L'uomo, che si aspettava questa obiezione, fece ricorso alla sua filosofia: “Immagini, certo. Ma tutto ciò che ci si presenta è immagine. Anche ciò che sembra tangibile e concreto è in realtà una creazione dei nostri sensi, una mera sensazione cui noi, e noi soli, diamo un nome e la dignità di presenze. Dunque fra le immagini che ti ho mostrato e, ad esempio, un cane in carne ed ossa, non c'è alcuna differenza filosoficamente apprezzabile”.

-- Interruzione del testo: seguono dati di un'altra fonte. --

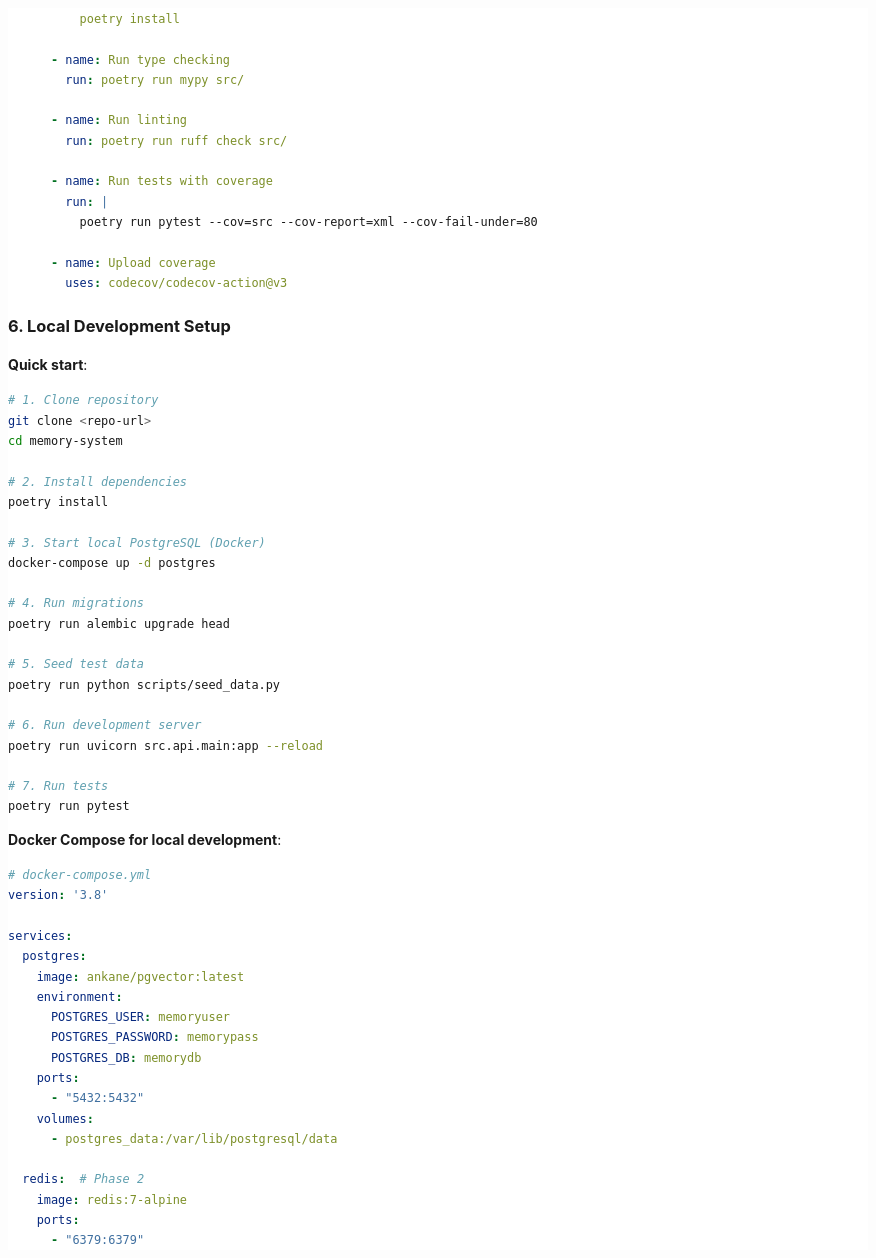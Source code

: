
 ```yaml
          poetry install

      - name: Run type checking
        run: poetry run mypy src/

      - name: Run linting
        run: poetry run ruff check src/

      - name: Run tests with coverage
        run: |
          poetry run pytest --cov=src --cov-report=xml --cov-fail-under=80

      - name: Upload coverage
        uses: codecov/codecov-action@v3
```

### 6. Local Development Setup

**Quick start**:
```bash
# 1. Clone repository
git clone <repo-url>
cd memory-system

# 2. Install dependencies
poetry install

# 3. Start local PostgreSQL (Docker)
docker-compose up -d postgres

# 4. Run migrations
poetry run alembic upgrade head

# 5. Seed test data
poetry run python scripts/seed_data.py

# 6. Run development server
poetry run uvicorn src.api.main:app --reload

# 7. Run tests
poetry run pytest
```

**Docker Compose for local development**:
```yaml
# docker-compose.yml
version: '3.8'

services:
  postgres:
    image: ankane/pgvector:latest
    environment:
      POSTGRES_USER: memoryuser
      POSTGRES_PASSWORD: memorypass
      POSTGRES_DB: memorydb
    ports:
      - "5432:5432"
    volumes:
      - postgres_data:/var/lib/postgresql/data

  redis:  # Phase 2
    image: redis:7-alpine
    ports:
      - "6379:6379"
```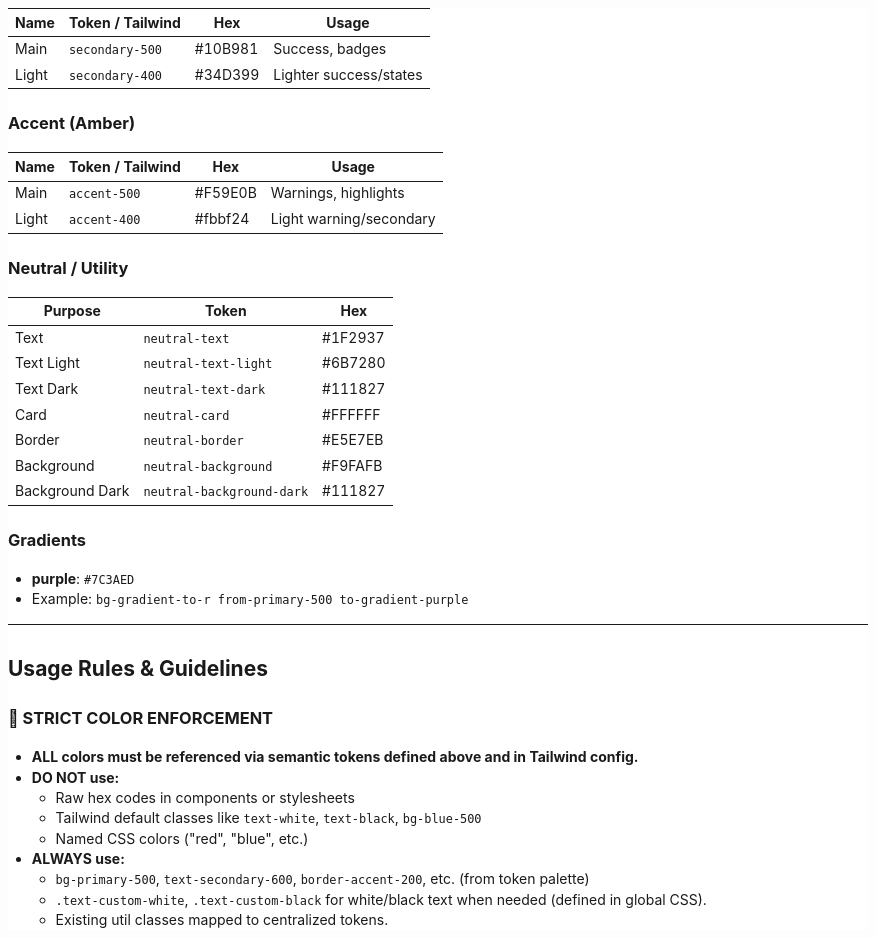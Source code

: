 | Name     | Token / Tailwind   | Hex     | Usage                 |
|----------|-------------------|---------|-----------------------|
| Main     | `secondary-500`   | #10B981 | Success, badges       |
| Light    | `secondary-400`   | #34D399 | Lighter success/states|
### Accent (Amber)

| Name     | Token / Tailwind   | Hex     | Usage                     |
|----------|-------------------|---------|---------------------------|
| Main     | `accent-500`      | #F59E0B | Warnings, highlights      |
| Light    | `accent-400`      | #fbbf24 | Light warning/secondary   |
### Neutral / Utility

| Purpose          | Token                | Hex       |
|------------------|---------------------|-----------|
| Text             | `neutral-text`      | #1F2937   |
| Text Light       | `neutral-text-light`| #6B7280   |
| Text Dark        | `neutral-text-dark` | #111827   |
| Card             | `neutral-card`      | #FFFFFF   |
| Border           | `neutral-border`    | #E5E7EB   |
| Background       | `neutral-background`| #F9FAFB   |
| Background Dark  | `neutral-background-dark` | #111827 |

### Gradients

- **purple**: `#7C3AED`
- Example: `bg-gradient-to-r from-primary-500 to-gradient-purple`

--- 
## Usage Rules & Guidelines

### 🔹 STRICT COLOR ENFORCEMENT

- **ALL colors must be referenced via semantic tokens defined above and in Tailwind config.**
- **DO NOT use:**
  - Raw hex codes in components or stylesheets
  - Tailwind default classes like `text-white`, `text-black`, `bg-blue-500`
  - Named CSS colors ("red", "blue", etc.)
- **ALWAYS use:**
  - `bg-primary-500`, `text-secondary-600`, `border-accent-200`, etc. (from token palette)
  - `.text-custom-white`, `.text-custom-black` for white/black text when needed (defined in global CSS).
  - Existing util classes mapped to centralized tokens.
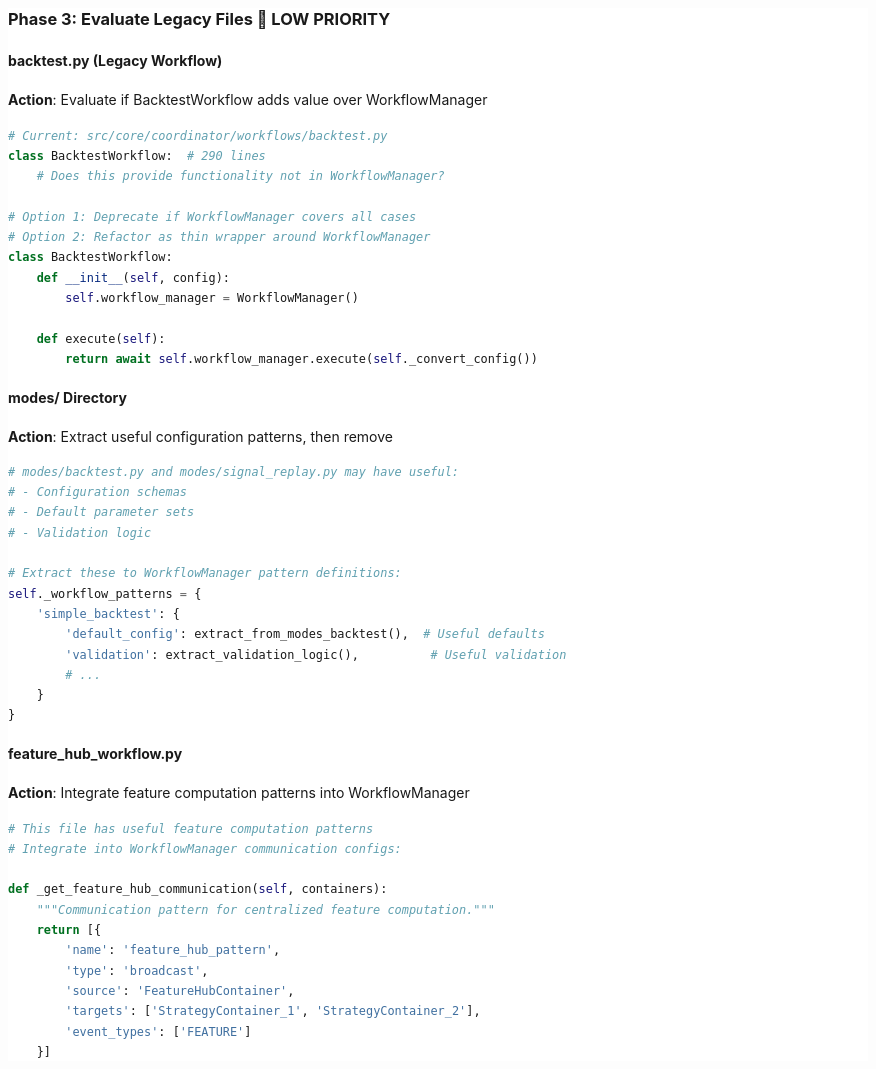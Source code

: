 ### Phase 3: Evaluate Legacy Files 🔄 LOW PRIORITY

#### backtest.py (Legacy Workflow)
**Action**: Evaluate if BacktestWorkflow adds value over WorkflowManager
```python
# Current: src/core/coordinator/workflows/backtest.py
class BacktestWorkflow:  # 290 lines
    # Does this provide functionality not in WorkflowManager?
    
# Option 1: Deprecate if WorkflowManager covers all cases
# Option 2: Refactor as thin wrapper around WorkflowManager
class BacktestWorkflow:
    def __init__(self, config):
        self.workflow_manager = WorkflowManager()
    
    def execute(self):
        return await self.workflow_manager.execute(self._convert_config())
```

#### modes/ Directory
**Action**: Extract useful configuration patterns, then remove
```python
# modes/backtest.py and modes/signal_replay.py may have useful:
# - Configuration schemas
# - Default parameter sets  
# - Validation logic

# Extract these to WorkflowManager pattern definitions:
self._workflow_patterns = {
    'simple_backtest': {
        'default_config': extract_from_modes_backtest(),  # Useful defaults
        'validation': extract_validation_logic(),          # Useful validation
        # ...
    }
}
```

#### feature_hub_workflow.py
**Action**: Integrate feature computation patterns into WorkflowManager
```python
# This file has useful feature computation patterns
# Integrate into WorkflowManager communication configs:

def _get_feature_hub_communication(self, containers):
    """Communication pattern for centralized feature computation."""
    return [{
        'name': 'feature_hub_pattern',
        'type': 'broadcast',
        'source': 'FeatureHubContainer',
        'targets': ['StrategyContainer_1', 'StrategyContainer_2'],
        'event_types': ['FEATURE']
    }]
```
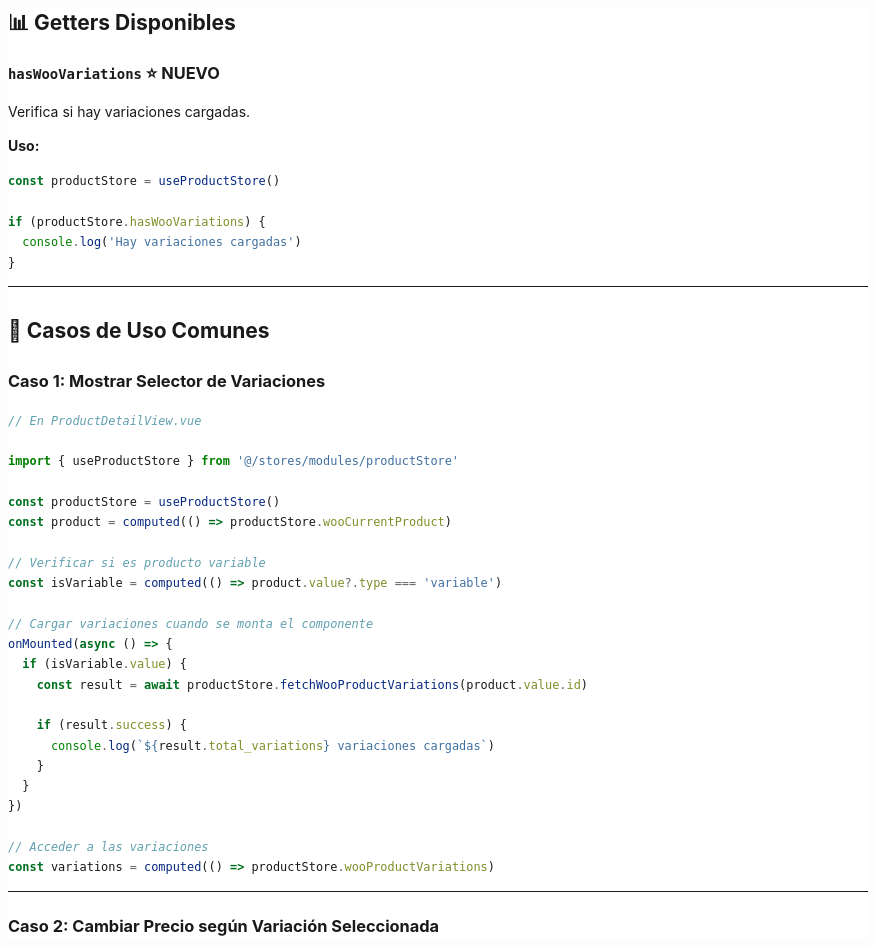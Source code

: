 
## 📊 Getters Disponibles

### `hasWooVariations` ⭐ NUEVO

Verifica si hay variaciones cargadas.

**Uso:**
```javascript
const productStore = useProductStore()

if (productStore.hasWooVariations) {
  console.log('Hay variaciones cargadas')
}
```

---

## 🎯 Casos de Uso Comunes

### Caso 1: Mostrar Selector de Variaciones

```javascript
// En ProductDetailView.vue

import { useProductStore } from '@/stores/modules/productStore'

const productStore = useProductStore()
const product = computed(() => productStore.wooCurrentProduct)

// Verificar si es producto variable
const isVariable = computed(() => product.value?.type === 'variable')

// Cargar variaciones cuando se monta el componente
onMounted(async () => {
  if (isVariable.value) {
    const result = await productStore.fetchWooProductVariations(product.value.id)
    
    if (result.success) {
      console.log(`${result.total_variations} variaciones cargadas`)
    }
  }
})

// Acceder a las variaciones
const variations = computed(() => productStore.wooProductVariations)
```

---

### Caso 2: Cambiar Precio según Variación Seleccionada
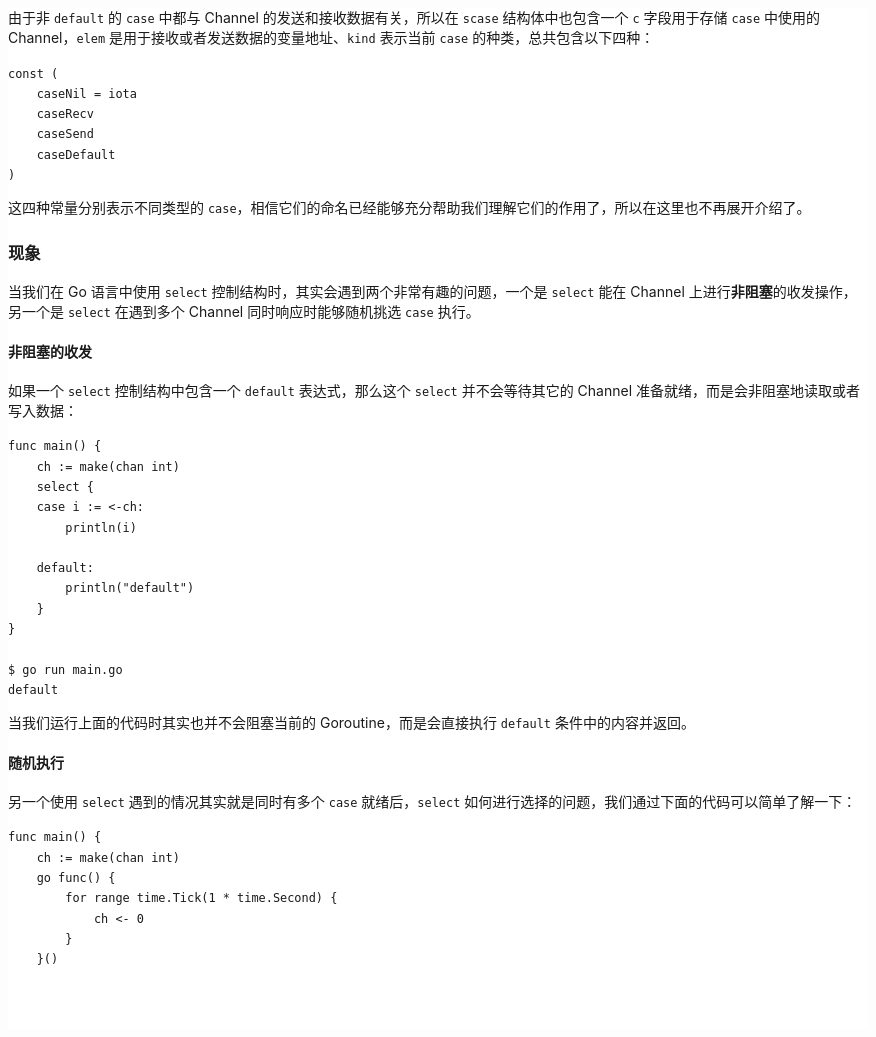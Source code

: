 <p>由于非 <code>default</code> 的 <code>case</code> 中都与 Channel 的发送和接收数据有关，所以在 <code>scase</code> 结构体中也包含一个 <code>c</code> 字段用于存储 <code>case</code> 中使用的 Channel，<code>elem</code> 是用于接收或者发送数据的变量地址、<code>kind</code> 表示当前 <code>case</code> 的种类，总共包含以下四种：</p>

<pre><code class="language-go">const (
	caseNil = iota
	caseRecv
	caseSend
	caseDefault
)
</code></pre>

<p>这四种常量分别表示不同类型的 <code>case</code>，相信它们的命名已经能够充分帮助我们理解它们的作用了，所以在这里也不再展开介绍了。</p>

<h3 id="现象">
<a id="现象" class="anchor" href="#%E7%8E%B0%E8%B1%A1" aria-hidden="true"><span class="octicon octicon-link"></span></a>现象</h3>

<p>当我们在 Go 语言中使用 <code>select</code> 控制结构时，其实会遇到两个非常有趣的问题，一个是 <code>select</code> 能在 Channel 上进行<strong>非阻塞</strong>的收发操作，另一个是 <code>select</code> 在遇到多个 Channel 同时响应时能够随机挑选 <code>case</code> 执行。</p>

<h4 id="非阻塞的收发">
<a id="非阻塞的收发" class="anchor" href="#%E9%9D%9E%E9%98%BB%E5%A1%9E%E7%9A%84%E6%94%B6%E5%8F%91" aria-hidden="true"><span class="octicon octicon-link"></span></a>非阻塞的收发</h4>

<p>如果一个 <code>select</code> 控制结构中包含一个 <code>default</code> 表达式，那么这个 <code>select</code> 并不会等待其它的 Channel 准备就绪，而是会非阻塞地读取或者写入数据：</p>

<pre><code class="language-bash">func main() {
	ch := make(chan int)
	select {
	case i := <-ch:
		println(i)

	default:
		println("default")
	}
}

$ go run main.go
default
</code></pre>

<p>当我们运行上面的代码时其实也并不会阻塞当前的 Goroutine，而是会直接执行 <code>default</code> 条件中的内容并返回。</p>

<h4 id="随机执行">
<a id="随机执行" class="anchor" href="#%E9%9A%8F%E6%9C%BA%E6%89%A7%E8%A1%8C" aria-hidden="true"><span class="octicon octicon-link"></span></a>随机执行</h4>

<p>另一个使用 <code>select</code> 遇到的情况其实就是同时有多个 <code>case</code> 就绪后，<code>select</code> 如何进行选择的问题，我们通过下面的代码可以简单了解一下：</p>

<pre><code class="language-bash">func main() {
	ch := make(chan int)
	go func() {
		for range time.Tick(1 * time.Second) {
			ch <- 0
		}
	}()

“Perbacco... - disse Dio – non ci avevo pensato. Ma allora non sei tu a farmi visita in questo momento. Sono io che mi affaccio alla porta dei tuoi sensi e busso alla tua immaginazione. E se non sono altro che una tua creatura, puoi disporre di me a piacimento. Visto che vuoi liberarti di me, perché non mi uccidi? Io che vedo attraverso le cose mi sono accorto che hai un coltello alla cintola. Usalo, colpiscimi qui, al costato. C'è una vecchia cicatrice: me l’hanno fatta i tuoi avi con la lancia, mentre ero sulla croce più di duemila anni fa”.
L'uomo era disorientato. “Ti hanno ucciso, difatti, ma in modo imperfetto; tanto è vero che da allora la tua presenza nel mondo non è per nulla diminuita: anzi, si è ingigantita”.
“Sì, mi era parso infatti. Ebbene? Avrai pure un modo migliore per disfarti di me”.
“Se tutto nasce nei miei sensi e nel mio cervello – ragionò l'uomo quasi fra sé - Dio c'est moi, per dirla alla francese. E il modo più sicuro per eliminarti non è uccidere te, mero simulacro di Dio, ma suicidarmi.”
“Figliuolo, non dirlo neppure per scherzo! Non potrei mai perdonarmi di averti indotto a un simile passo. Io che ti amo in modo così esclusivo e disinteressato”.
“Tranquillo, non sono così sciocco. Non è necessario uccidere nessuno, basterebbe che ti rassegnassi alla tua inesistenza. Ti prego, fallo e lasciami in pace. Oppure, al contrario, dammi la prova della tua esistenza e me ne andrò sereno”.
“Oh bella, adesso mi preghi: è già qualcosa... Ma pensaci un attimo. Tutto l'universo: la bellezza, la gioia ma anche il dolore, i sentimenti, la complessità della natura, tutto è così palesemente divino... quale altra prova dovrei darti? Piuttosto, dammi tu la prova della mia inesistenza, se ne sei capace”
“io... non ce l'ho, questa prova – disse l'uomo ormai completamente confuso -; ma adesso torno a casa e mi metto a cercarla”.
“Molto bene, non mi dispiace affatto. Arrivederci dunque!”.
“Addio”, corresse l'uomo; ma arrossì perché si accorse che anche questo saluto altro non era che una promessa di rincontrarsi.